▶ **Problem details**
Would you copy out the whole listing exactly as given?

▶ **Material for this task**

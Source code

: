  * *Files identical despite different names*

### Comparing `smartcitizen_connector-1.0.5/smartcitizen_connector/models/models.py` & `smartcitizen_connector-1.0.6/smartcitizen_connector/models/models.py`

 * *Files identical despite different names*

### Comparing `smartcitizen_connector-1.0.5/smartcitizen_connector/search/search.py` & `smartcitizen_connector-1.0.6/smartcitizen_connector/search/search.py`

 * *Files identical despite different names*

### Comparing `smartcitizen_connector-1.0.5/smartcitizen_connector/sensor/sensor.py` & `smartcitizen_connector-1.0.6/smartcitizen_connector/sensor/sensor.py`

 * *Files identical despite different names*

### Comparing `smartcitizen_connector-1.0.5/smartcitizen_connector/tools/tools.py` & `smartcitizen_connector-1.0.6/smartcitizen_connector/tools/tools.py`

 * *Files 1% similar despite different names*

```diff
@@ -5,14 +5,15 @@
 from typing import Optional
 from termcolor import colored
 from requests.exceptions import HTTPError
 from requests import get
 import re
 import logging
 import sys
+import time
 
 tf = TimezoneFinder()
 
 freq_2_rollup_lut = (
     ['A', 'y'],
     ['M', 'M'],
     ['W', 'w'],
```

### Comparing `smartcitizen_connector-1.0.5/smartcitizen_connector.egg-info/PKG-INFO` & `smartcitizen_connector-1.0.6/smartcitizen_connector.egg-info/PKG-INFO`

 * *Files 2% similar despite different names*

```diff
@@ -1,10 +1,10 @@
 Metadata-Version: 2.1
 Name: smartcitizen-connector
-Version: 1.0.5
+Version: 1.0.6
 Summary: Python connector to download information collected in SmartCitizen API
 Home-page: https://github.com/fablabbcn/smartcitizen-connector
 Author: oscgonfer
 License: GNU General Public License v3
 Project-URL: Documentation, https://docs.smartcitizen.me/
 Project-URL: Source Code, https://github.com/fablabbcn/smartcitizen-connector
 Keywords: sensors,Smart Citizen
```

▶ **Result of the exercise**
Source code

:  * *Files identical despite different names*

### Comparing `smartcitizen_connector-1.0.5/smartcitizen_connector/models/models.py` & `smartcitizen_connector-1.0.6/smartcitizen_connector/models/models.py`

 * *Files identical despite different names*

### Comparing `smartcitizen_connector-1.0.5/smartcitizen_connector/search/search.py` & `smartcitizen_connector-1.0.6/smartcitizen_connector/search/search.py`

 * *Files identical despite different names*

### Comparing `smartcitizen_connector-1.0.5/smartcitizen_connector/sensor/sensor.py` & `smartcitizen_connector-1.0.6/smartcitizen_connector/sensor/sensor.py`

 * *Files identical despite different names*

### Comparing `smartcitizen_connector-1.0.5/smartcitizen_connector/tools/tools.py` & `smartcitizen_connector-1.0.6/smartcitizen_connector/tools/tools.py`

 * *Files 1% similar despite different names*

```diff
@@ -5,14 +5,15 @@
 from typing import Optional
 from termcolor import colored
 from requests.exceptions import HTTPError
 from requests import get
 import re
 import logging
 import sys
+import time
 
 tf = TimezoneFinder()
 
 freq_2_rollup_lut = (
     ['A', 'y'],
     ['M', 'M'],
     ['W', 'w'],
```

### Comparing `smartcitizen_connector-1.0.5/smartcitizen_connector.egg-info/PKG-INFO` & `smartcitizen_connector-1.0.6/smartcitizen_connector.egg-info/PKG-INFO`

 * *Files 2% similar despite different names*

```diff
@@ -1,10 +1,10 @@
 Metadata-Version: 2.1
 Name: smartcitizen-connector
-Version: 1.0.5
+Version: 1.0.6
 Summary: Python connector to download information collected in SmartCitizen API
 Home-page: https://github.com/fablabbcn/smartcitizen-connector
 Author: oscgonfer
 License: GNU General Public License v3
 Project-URL: Documentation, https://docs.smartcitizen.me/
 Project-URL: Source Code, https://github.com/fablabbcn/smartcitizen-connector
 Keywords: sensors,Smart Citizen
```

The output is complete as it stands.